As for the parking side of the deal, things are good as long as you order the optional front and rear parking sensors. Do that and you won’t feel that you’re trying to squeeze a cow inside a milk bottle. Don’t and you’ll experience the aforementioned feeling - the design of the rear end does leave a little room for visibility and the rear view mirrors are generously-sized, but without the sensors, you’ll have no idea where your rear bumper actually is.

Considering the fact that the car feels fast, the fuel consumption is pretty impressive: during our urban adventure, we were treated with a figure of around 23.5 mpg (10 liters per 100 km). Of course, if you treat the pedal on the right like a floor mat, you will convince the diesel unit to add a frightening value to that.

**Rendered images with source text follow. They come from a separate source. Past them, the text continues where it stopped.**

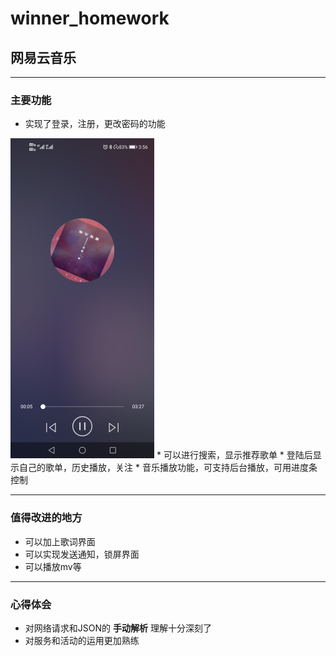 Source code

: # winner_homework

## 网易云音乐

----

### 主要功能
  * 实现了登录，注册，更改密码的功能
  <img src="https://github.com/lizhixiang688/winner_homework/blob/master/img/Screenshot_20210221_155647_com.example.netease_cl.jpg" style="zoom:50%;" />
  * 可以进行搜索，显示推荐歌单
  * 登陆后显示自己的歌单，历史播放，关注
  * 音乐播放功能，可支持后台播放，可用进度条控制

-----

### 值得改进的地方
  * 可以加上歌词界面
  * 可以实现发送通知，锁屏界面
  * 可以播放mv等
  
-----

### 心得体会
  * 对网络请求和JSON的 **手动解析** 理解十分深刻了
  * 对服务和活动的运用更加熟练
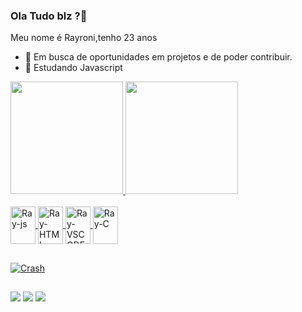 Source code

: ### Ola Tudo blz ?👋
Meu nome é Rayroni,tenho 23 anos

- 🔭 Em busca de oportunidades em projetos e de poder contribuir.
- 🌱 Estudando Javascript

<div>
  <a href="https://github.com/Rayroni">
<img height="180em" src="https://github-readme-stats.vercel.app/api?username=rayroni&show_icons=true$theme=dracula&include_all_commits=true&count_private=true"/>
<img height="180em" src="https://github-readme-stats.vercel.app/api/top-langs/?username=rayroni&layout=compact&langs_count=16&theme=dracula"/>
</div>
  
 <div style ="display: inline_block"><br>
 <img align="center" alt="Ray-js" height="60" width="40"    src="https://cdn.jsdelivr.net/gh/devicons/devicon/icons/javascript/javascript-original.svg" />
 <img align="center" alt="Ray-HTML" height="60" width="40"  src="https://cdn.jsdelivr.net/gh/devicons/devicon/icons/html5/html5-original.svg" />
 <img align="center"alt="Ray-VSCODE" height="60" width="40" src="https://cdn.jsdelivr.net/gh/devicons/devicon/icons/vscode/vscode-original.svg" />
 <img align="center" alt="Ray-C" height="60" width="40"     src="https://cdn.jsdelivr.net/gh/devicons/devicon/icons/c/c-original.svg" />
 
   ##
   
   <img align="center" alt="Crash"                            src="http://ift.tt/2vNoTWF"/>
  </div>

  ##
 
  <div>
  <a href="https://instagram.com/sk8_rayseiya" target="_blank"><img src="https://img.shields.io/badge/-Instagram-%23E4405F?style=for-the-badge&logo=instagram&logoColor=white" target="_blank"></a>
  <a href = "mailto:seiya.void@gmail.com"><img src="https://img.shields.io/badge/-Gmail-%23333?style=for-the-badge&logo=gmail&logoColor=white" target="_blank"></a>
  <a href="https://www.linkedin.com/in/in/rayroni-rosa-38443621b" target="_blank"><img src="https://img.shields.io/badge/-LinkedIn-%230077B5?style=for-the-badge&logo=linkedin&logoColor=white" target="_blank"></a> 
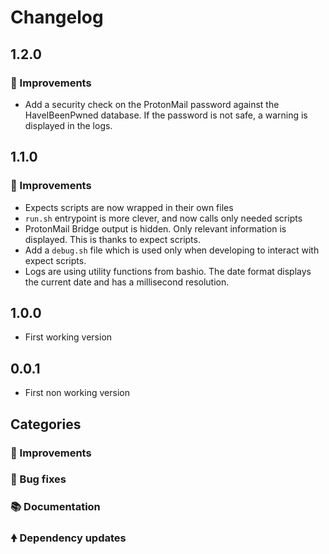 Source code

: # Changelog

## 1.2.0

### 🚀 Improvements

- Add a security check on the ProtonMail password against the HaveIBeenPwned
  database. If the password is not safe, a warning is displayed in the logs.

## 1.1.0

### 🚀 Improvements

- Expects scripts are now wrapped in their own files
- `run.sh` entrypoint is more clever, and now calls only needed scripts
- ProtonMail Bridge output is hidden. Only relevant information is
   displayed. This is thanks to expect scripts.
- Add a `debug.sh` file which is used only when developing to interact
  with expect scripts.
- Logs are using utility functions from bashio. The date format displays
  the current date and has a millisecond resolution.

## 1.0.0

- First working version
  
## 0.0.1

- First non working version

## Categories

### 🚀 Improvements

### 🐛 Bug fixes

### 📚 Documentation

### 🠝 Dependency updates
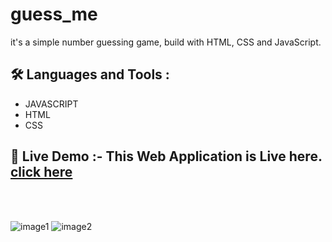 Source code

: # guess_me
it's a simple number guessing game, build with HTML, CSS and JavaScript. 

## 🛠️ Languages and Tools :
  - JAVASCRIPT
  - HTML
  - CSS

## 🚀 Live Demo :- This Web Application is Live here. [click here](https://subrata-9999.github.io/guess_me/)
<br><br>

   ![image1](https://user-images.githubusercontent.com/109057053/198737060-c93dbe60-8fa2-400e-9534-00305f934bc5.png)
   ![image2](https://user-images.githubusercontent.com/109057053/198737080-8aa06a55-f598-4261-9774-94cac1dfaa34.jpg)
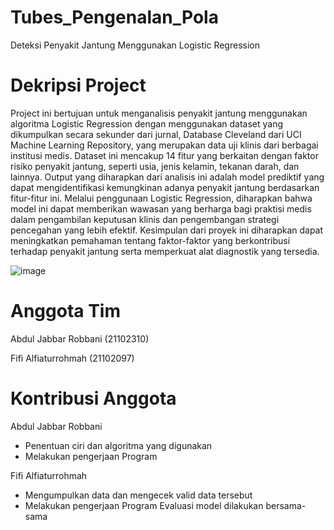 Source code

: # Tubes_Pengenalan_Pola
Deteksi Penyakit Jantung Menggunakan Logistic Regression

# Dekripsi Project
Project ini bertujuan untuk menganalisis penyakit jantung menggunakan algoritma Logistic Regression dengan menggunakan dataset yang dikumpulkan secara sekunder dari jurnal, Database Cleveland dari UCI Machine Learning Repository, yang merupakan data uji klinis dari berbagai institusi medis. Dataset ini mencakup 14 fitur yang berkaitan dengan faktor risiko penyakit jantung, seperti usia, jenis kelamin, tekanan darah, dan lainnya. Output yang diharapkan dari analisis ini adalah model prediktif yang dapat mengidentifikasi kemungkinan adanya penyakit jantung berdasarkan fitur-fitur ini. Melalui penggunaan Logistic Regression, diharapkan bahwa model ini dapat memberikan wawasan yang berharga bagi praktisi medis dalam pengambilan keputusan klinis dan pengembangan strategi pencegahan yang lebih efektif. Kesimpulan dari proyek ini diharapkan dapat meningkatkan pemahaman tentang faktor-faktor yang berkontribusi terhadap penyakit jantung serta memperkuat alat diagnostik yang tersedia.

![image](https://github.com/bluevita/Tubes_Pengenalan_Pola/assets/99781596/200d29a8-5488-481e-a154-2698db4e7743)

# Anggota Tim
Abdul Jabbar Robbani (21102310)

Fifi Alfiaturrohmah (21102097)

# Kontribusi Anggota
Abdul Jabbar Robbani
- Penentuan ciri dan algoritma yang digunakan
- Melakukan pengerjaan Program

Fifi Alfiaturrohmah
- Mengumpulkan data dan mengecek valid data tersebut
- Melakukan pengerjaan Program
Evaluasi model dilakukan bersama-sama
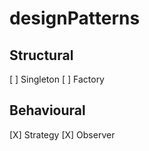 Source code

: # designPatterns

## Structural
  [ ] Singleton 
  [ ] Factory
## Behavioural
  [X] Strategy
  [X] Observer
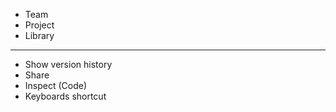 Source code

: - Team
- Project
- Library
----------------------------------------------
- Show version history
- Share
- Inspect (Code)
- Keyboards shortcut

The spacious boot gives you the possibility to use the car for shopping trips. However, a tribute for that stunning rear end design has to be payed: the opening of the luggage compartment won’t allow you to move too fast when loading and unloading stuff.

As for the usual road flaws of the urban environment, these will be handed just fine thanks to the decent ground clearance and balanced suspension.

The Laguna Coupe isn’t intimidated at all by the urban environment, but if you really want to take advantage of the diesel powerplant’s resources and use the integral active steering’ potential, you have to let the car stretch its wheels on the open road.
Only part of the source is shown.